European Institute of Cognitive Sciences and Engineering
Center for Spoken Language Understanding
In this paper we review the unsettled definitions of initiative and mixed-initiative, discuss a set of dialogue fragments or situations that raise questions about the role of initiative (as traditionally defined), and introduce some ideas leading toward a theory of initiative as a composition of more fundamental factors such as choice of speaker, task and outcome.
Mixed-initiative interaction seems to be one of those things that people think that they can recognize when they see it even if they can't define it. The earliest work on mixed-initiative didn't define the term explicitly (cf., Carbonell, 1970). Initiative is typically expressed as "taking the conversational lead" (Walker & Whittaker, 1990) or "driving the task" (Smith, 1994).
What these expressions mean is a much cloudier question. It is often held (e.g., Smith, 1994) that initiative does not include turn-taking but some (e.g., Novick, 1988; van Lier, 1988) have used "mixed initiative" to describe the case where the turns are negotiated rather than rotely determined by a single party or the modality of interaction. Another definition involves characterizing varying initiative in terms of multiple, interacting speaker-specific plans versus a single joint plan (Kitano & Van Ess-Dykema, 1991). Other definitions distinguish whether information was independently contributed to the conversation or, in contrast, was produced to meet some sort of dialogue obligation (e.g., Fischer, 1990; Walker & Whittaker, 1990).

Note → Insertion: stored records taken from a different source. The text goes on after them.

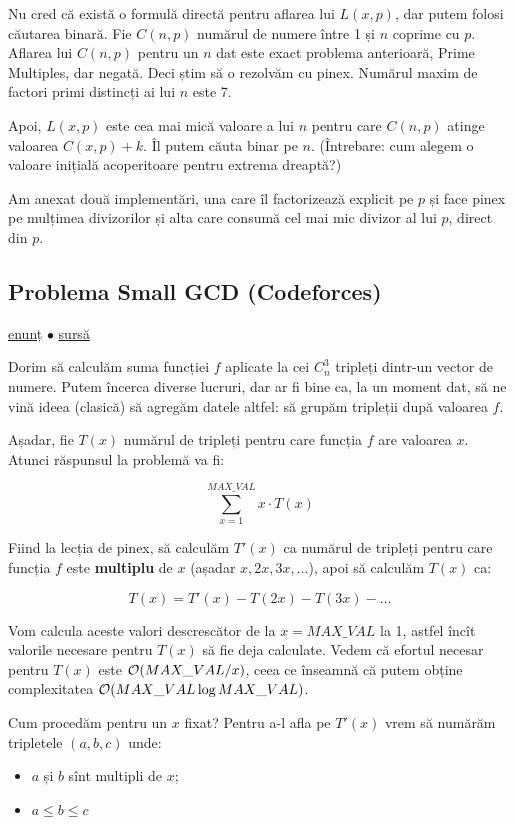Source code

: \documentclass[../main.tex]{subfiles}
\begin{document}
Nu cred că există o formulă directă pentru aflarea lui $L(x, p)$, dar putem folosi căutarea binară. Fie $C(n,p)$ numărul de numere între 1 și $n$ coprime cu $p$. Aflarea lui $C(n,p)$ pentru un $n$ dat este exact problema anterioară, Prime Multiples, dar negată. Deci știm să o rezolvăm cu pinex. Numărul maxim de factori primi distincți ai lui $n$ este 7.

Apoi, $L(x, p)$ este cea mai mică valoare a lui $n$ pentru care $C(n, p)$ atinge valoarea $C(x, p) + k$. Îl putem căuta binar pe $n$. (Întrebare: cum alegem o valoare inițială acoperitoare pentru extrema dreaptă?)

Am anexat două implementări, una care îl factorizează explicit pe $p$ și face pinex pe mulțimea divizorilor și alta care consumă cel mai mic divizor al lui $p$, direct din $p$.


\subsection{Problema Small GCD (Codeforces)}
\label{problem:small-gcd}

\href{https://codeforces.com/contest/1900/problem/D}{enunț}
$\bullet$
\hyperref[code:small-gcd]{sursă}

Dorim să calculăm suma funcției $f$ aplicate la cei $C_n^3$ tripleți dintr-un vector de numere. Putem încerca diverse lucruri, dar ar fi bine ca, la un moment dat, să ne vină ideea (clasică) să agregăm datele altfel: să grupăm tripleții după valoarea $f$.

Așadar, fie $T(x)$ numărul de tripleți pentru care funcția $f$ are valoarea $x$. Atunci răspunsul la problemă va fi:

$$\sum_{x=1}^{MAX\_VAL} x \cdot T(x)$$

Fiind la lecția de pinex, să calculăm $T'(x)$ ca numărul de tripleți pentru care funcția $f$ este \textbf{multiplu} de $x$ (așadar $x, 2x, 3x, \dots$), apoi să calculăm $T(x)$ ca:

$$T(x) = T'(x) - T(2x) - T(3x) - \dots$$

Vom calcula aceste valori descrescător de la $x = MAX\_VAL$ la 1, astfel încît valorile necesare pentru $T(x)$ să fie deja calculate. Vedem că efortul necesar pentru $T(x)$ este $\bigoh(MAX\_VAL / x)$, ceea ce înseamnă că putem obține complexitatea $\bigoh(MAX\_VAL \log MAX\_VAL)$.

Cum procedăm pentru un $x$ fixat? Pentru a-l afla pe $T'(x)$ vrem să numărăm tripletele $(a,b,c)$ unde:

\begin{itemize}
  \item $a$ și $b$ sînt multipli de $x$;
  \item $a \leq b \leq c$
\end{itemize}
\end{document}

Models of mixed initiative also differ with respect to whether they can be characterized by (1) a single axis running from one conversant to the other (e.g., Novick, 1988; Walker & Whittaker, 1990; Smith, 1994; Guinn, 1995) or (2) multiple independent axes (e.g., van Lier, 1988; Kinginger, 1994).
From the tangle of definitions, it is possible to identify some individual threads. That is, there seem to be a number of factors that compose the general notion of initiative. We suggest in Section 3 that it is, in fact, appropriate to view initiative as a multi-factor rather than uni-factor concept.
We explore the issue of factors of initiative through presentation and analysis of a series of "scenarios," which are fictitious exchanges between a spoken-dialogue system (S) and a user (U). Utterances labeled with letters (a, b, c) are alternatives for purposes of the analysis. The domain of the scenarios involves scheduling a telephone service appointment. This domain is discussed in more detail by Fanty et al. (1995).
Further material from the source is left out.